The Doe Run Company has completed its self-testing of soil samples along the lead concentrate haul route near the Southeast Missouri Regional Port Authority. Testing revealed some lead present in the dust along the road, but at a level the EPA has identified as "relatively clean."
The samples were taken in August following an agreement the St. Louis-based Doe Run entered into with the EPA to minimize environmental contamination of dust along the routes used by trucks leaving Doe Run loaded with lead concentrate. Several of those trucks arrive at the SEMO Port every day, where lead concentrate is loaded onto barges by Girardeau Stevedores.
Meanwhile, construction continues on a $4 million warehouse and loading facility at Girardeau Stevedores, financed by the shipping company and Doe Run, to minimize the risk of contamination of the SEMO Port harbor.
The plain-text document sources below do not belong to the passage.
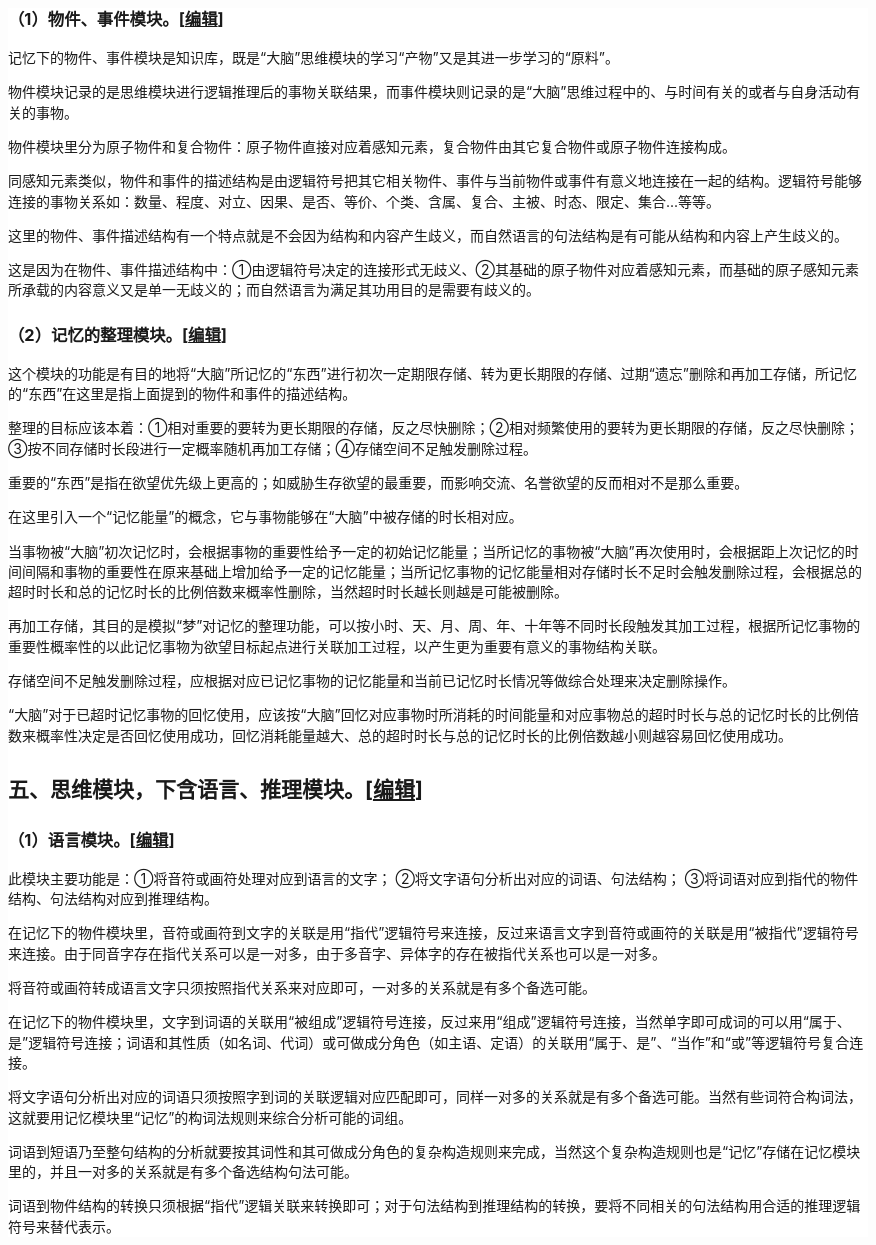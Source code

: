 ### （1）物件、事件模块。[[编辑](http://agi-society.cn/wiki/index.php?title=一种能阅读和对话的类脑智能意识系统的设想与架构&action=edit&section=8)]

记忆下的物件、事件模块是知识库，既是“大脑”思维模块的学习“产物”又是其进一步学习的“原料”。

物件模块记录的是思维模块进行逻辑推理后的事物关联结果，而事件模块则记录的是“大脑”思维过程中的、与时间有关的或者与自身活动有关的事物。

物件模块里分为原子物件和复合物件：原子物件直接对应着感知元素，复合物件由其它复合物件或原子物件连接构成。

同感知元素类似，物件和事件的描述结构是由逻辑符号把其它相关物件、事件与当前物件或事件有意义地连接在一起的结构。逻辑符号能够连接的事物关系如：数量、程度、对立、因果、是否、等价、个类、含属、复合、主被、时态、限定、集合...等等。

这里的物件、事件描述结构有一个特点就是不会因为结构和内容产生歧义，而自然语言的句法结构是有可能从结构和内容上产生歧义的。

这是因为在物件、事件描述结构中：①由逻辑符号决定的连接形式无歧义、②其基础的原子物件对应着感知元素，而基础的原子感知元素所承载的内容意义又是单一无歧义的；而自然语言为满足其功用目的是需要有歧义的。

### （2）记忆的整理模块。[[编辑](http://agi-society.cn/wiki/index.php?title=一种能阅读和对话的类脑智能意识系统的设想与架构&action=edit&section=9)]

这个模块的功能是有目的地将“大脑”所记忆的“东西”进行初次一定期限存储、转为更长期限的存储、过期“遗忘”删除和再加工存储，所记忆的“东西”在这里是指上面提到的物件和事件的描述结构。

整理的目标应该本着：①相对重要的要转为更长期限的存储，反之尽快删除；②相对频繁使用的要转为更长期限的存储，反之尽快删除；③按不同存储时长段进行一定概率随机再加工存储；④存储空间不足触发删除过程。

重要的“东西”是指在欲望优先级上更高的；如威胁生存欲望的最重要，而影响交流、名誉欲望的反而相对不是那么重要。

在这里引入一个“记忆能量”的概念，它与事物能够在“大脑”中被存储的时长相对应。

当事物被“大脑”初次记忆时，会根据事物的重要性给予一定的初始记忆能量；当所记忆的事物被“大脑”再次使用时，会根据距上次记忆的时间间隔和事物的重要性在原来基础上增加给予一定的记忆能量；当所记忆事物的记忆能量相对存储时长不足时会触发删除过程，会根据总的超时时长和总的记忆时长的比例倍数来概率性删除，当然超时时长越长则越是可能被删除。

再加工存储，其目的是模拟“梦”对记忆的整理功能，可以按小时、天、月、周、年、十年等不同时长段触发其加工过程，根据所记忆事物的重要性概率性的以此记忆事物为欲望目标起点进行关联加工过程，以产生更为重要有意义的事物结构关联。

存储空间不足触发删除过程，应根据对应已记忆事物的记忆能量和当前已记忆时长情况等做综合处理来决定删除操作。

“大脑”对于已超时记忆事物的回忆使用，应该按“大脑”回忆对应事物时所消耗的时间能量和对应事物总的超时时长与总的记忆时长的比例倍数来概率性决定是否回忆使用成功，回忆消耗能量越大、总的超时时长与总的记忆时长的比例倍数越小则越容易回忆使用成功。

## 五、思维模块，下含语言、推理模块。[[编辑](http://agi-society.cn/wiki/index.php?title=一种能阅读和对话的类脑智能意识系统的设想与架构&action=edit&section=10)]

### （1）语言模块。[[编辑](http://agi-society.cn/wiki/index.php?title=一种能阅读和对话的类脑智能意识系统的设想与架构&action=edit&section=11)]

此模块主要功能是：①将音符或画符处理对应到语言的文字； ②将文字语句分析出对应的词语、句法结构； ③将词语对应到指代的物件结构、句法结构对应到推理结构。

在记忆下的物件模块里，音符或画符到文字的关联是用“指代”逻辑符号来连接，反过来语言文字到音符或画符的关联是用“被指代”逻辑符号来连接。由于同音字存在指代关系可以是一对多，由于多音字、异体字的存在被指代关系也可以是一对多。

将音符或画符转成语言文字只须按照指代关系来对应即可，一对多的关系就是有多个备选可能。

在记忆下的物件模块里，文字到词语的关联用“被组成”逻辑符号连接，反过来用“组成”逻辑符号连接，当然单字即可成词的可以用“属于、是”逻辑符号连接；词语和其性质（如名词、代词）或可做成分角色（如主语、定语）的关联用“属于、是”、“当作”和“或”等逻辑符号复合连接。

将文字语句分析出对应的词语只须按照字到词的关联逻辑对应匹配即可，同样一对多的关系就是有多个备选可能。当然有些词符合构词法，这就要用记忆模块里“记忆”的构词法规则来综合分析可能的词组。

词语到短语乃至整句结构的分析就要按其词性和其可做成分角色的复杂构造规则来完成，当然这个复杂构造规则也是“记忆”存储在记忆模块里的，并且一对多的关系就是有多个备选结构句法可能。

词语到物件结构的转换只须根据“指代”逻辑关联来转换即可；对于句法结构到推理结构的转换，要将不同相关的句法结构用合适的推理逻辑符号来替代表示。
That facility is expected to be completed in February, said Girardeau Stevedores president Lanny Koch.
The EPA didn't observe the August sampling, Dianna Whitaker, a spokeswoman for the EPA's Region 7 based in Kansas City, Kan., said in an e-mail. But more samples will be taken in February and EPA personnel will observe the process, Whitaker said.
Doe Run has been under regulatory scrutiny in recent years resulting from lead contamination near its Herculaneum smelter and along the roads used by its trucks. Earlier this year, the company entered into an agreement with the EPA to stop contamination along haul routes by taking steps such as making sure lead concentrate loads are covered and installing truck washes at unloading points.
The SEMO Port samples were taken at six regular intervals along the outbound lane of the haul road from the port -- Route AB -- for a distance of one mile.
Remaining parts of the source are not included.